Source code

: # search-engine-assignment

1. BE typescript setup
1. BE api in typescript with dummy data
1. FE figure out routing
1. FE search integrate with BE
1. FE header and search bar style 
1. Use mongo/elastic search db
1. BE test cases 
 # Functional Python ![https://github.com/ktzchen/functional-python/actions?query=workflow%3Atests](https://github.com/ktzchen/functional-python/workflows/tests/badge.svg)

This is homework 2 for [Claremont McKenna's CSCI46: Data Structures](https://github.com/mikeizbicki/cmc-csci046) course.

→ **Your objective**:
From the listing above, copy every line that includes the word "search".

→ **Exercise answer**:
: # search-engine-assignment
1. FE search integrate with BE
1. FE header and search bar style 
1. Use mongo/elastic search db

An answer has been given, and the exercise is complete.